A legal battle commenced in the High Court in June 2019 has sought to have certain sections of the Victorian Duties Act 2000, which provide for the assessment and imposition of stamp duty on the sale and transfer of new motor vehicles, declared invalid. If successful, the case may also affect the validity of luxury car taxes imposed by the Victorian and Queensland Governments on the sale of motor vehicles.

The Constitutional challenge has been brought by Tourism Holdings Australia Pty Ltd (claimant), a business that modifies vehicles into motor homes and then hires out new motor homes and 4WD vehicles to customers under rental agreements for an agreed term and price. Its challenge has been brought against the State of Victoria and the Victorian Commissioner for State Revenue (Victorian Commissioner).

The challenge has been brought following two notices of assessment being issued by the Commissioner of State Revenue to the claimant alleging that the claimant has underpaid duty on the registration of its new motor homes and 4WD vehicles in the amount of approximately $2.9 million including penalties and interest. It is alleged by the Victorian Commissioner that the claimant paid amounts of motor vehicle duty for its motorhomes and 4WDs on the basis of their original unmodified value, prior to being converted into motor homes, instead of their increased value as converted.

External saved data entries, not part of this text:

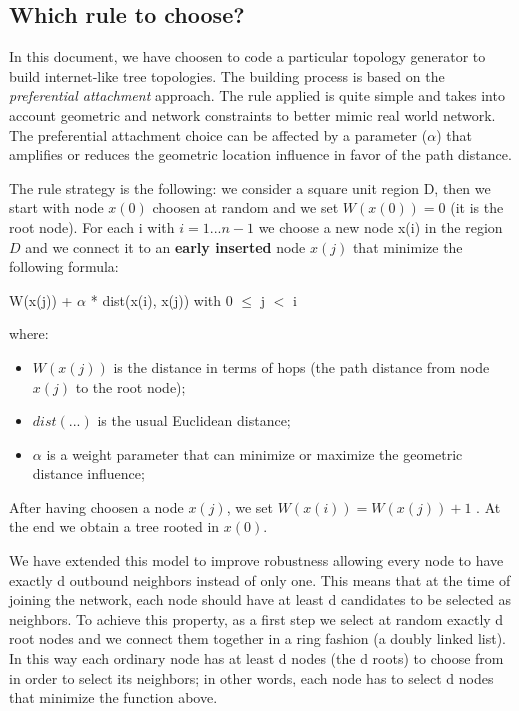 \documentclass[a4paper,12pt]{article}
\begin{document}
\subsection{Which rule to choose?}

In this document, we have choosen to code a particular topology generator
to build internet-like tree topologies. The building process is based
on the \emph{preferential attachment} approach. The rule applied is
quite simple and takes into account geometric and network constraints
to better mimic real world network. The preferential attachment choice
can be affected by a parameter ($\alpha$) that amplifies or reduces the
geometric location influence in favor of the path distance. 

The rule strategy is the following: we consider a square unit region
D, then we start with node $x(0)$ choosen at random and we set $W(x(0))
= 0$ (it is the root node). For each i with $i = 1...n-1$ we choose a
new node x(i) in the region $D$ and we connect it to an \textbf{early
inserted} node $x(j)$ that minimize the following formula:

\begin{center}

W(x(j)) + $\alpha$ {*} dist(x(i), x(j)) with 0 $\leq$ j $<$ i
\end{center}

where: 

\begin{itemize}
\item $W(x(j))$ is the distance in terms of hops (the path distance from node
$x(j)$ to the root node); 
\item $dist(...)$ is the usual Euclidean distance; 
\item $\alpha$ is a weight parameter that can minimize or maximize 
the geometric distance influence;
 
\end{itemize}

After having choosen a node $x(j)$, we set $W(x(i)) = W(x(j))+1$ . At
the end we obtain a tree rooted in $x(0)$.

We have extended this model to improve robustness allowing every node
to have exactly d outbound neighbors instead of only one. This means
that at the time of joining the network, each node should have at
least d candidates to be selected as neighbors. To achieve this property,
as a first step we select at random exactly d root nodes and we connect
them together in a ring fashion (a doubly linked list). In this way
each ordinary node has at least d nodes (the d roots) to choose from
in order to select its neighbors; in other words, each node has to
select d nodes that minimize the function above. 
\end{document}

In summary, the Constitutional challenge alleges that:

  • Stamp duty imposed by the Victorian State Government upon the application for registration of a motor vehicle amounts to a ‘duty of excise’ within the meaning of section 90 of the Constitution;
  • Under section 90 of the Constitution, the power to impose a ‘duty of excise’ rests solely with the Commonwealth Government and is not within the power of the States; and
  • Consequently, the claimant alleges that:
  • the Victorian Government never had the power to impose stamp duty on new motor vehicles in the manner in which it has purported to do so;
  • there is no proper legal basis for the Victorian Government to have received and retained any revenue generated from the imposition of stamp duty; and
  • the Victorian Government is liable to repay motor vehicle stamp duty paid by the claimant.

The claimant asserts that a duty of excise, within the conception of that term in section 90 of the Commonwealth Constitution, is a tax upon the production, manufacture, sale or distribution of goods. The basis for the assertion that motor vehicle stamp duty is a ‘duty of excise’ within the meaning of section 90 of the Constitution is that:

The Duties Act 2000 provides that:

  • the authority responsible for registration of motor vehicles must not register a motor vehicle unless duty is paid on the application (subject to any applicable exemption);
  • an applicant for registration of a motor vehicle must lodge with the application a statement of the dutiable value of the motor vehicle;
  •  duty is payable by the applicant for registration; and
  • duty becomes payable on the lodging of the application for registration;
  • Under the Victorian Road Safety Act 1986, the motorhomes and 4WD vehicles must be registered in order for them to be used lawfully on public roads;
  • As a consequence, motor vehicle duty is payable at a point prior to the point at which the underlying motor vehicle may be lawfully used for the purpose it was produced; and
  • In further consequence, the motor vehicle duty amounts to a tax ‘upon the production, manufacture, sale or distribution of goods’ – in other words, a ‘duty of excise’ within the meaning of section 90 of the Constitution.

In addition to seeking orders declaring the assessment and imposition of stamp duty to be unconstitutional and legally invalid, the claimant is seeking an order for the refund of all stamp duty assessed to it in respect of its registration of all new motor vehicles. In the alternative, it seeks a refund of motor vehicle duty payments within the 12 months preceding the commencement of legal proceedings.

The case is very similar to proceedings brought in the late 1990s to challenge the Constitutional validity of the States imposing ‘licence fees’ on the sale of tobacco. For example, in the case of Ha & Anor v State of New South Wales, the High Court held that State based tobacco licence fees were in fact duties of excise which were beyond the power of the States to levy.

In its initial response to the claim, the Victorian Commissioner stated that both he and the State of Victoria expect that most, if not all, of the States and Territories, and possibly the Commonwealth, will seek to intervene in the case so as to be heard on the question of the Constitutional validity of the imposition of motor vehicle stamp duty (the Northern Territory having already given notice of its intention to do so).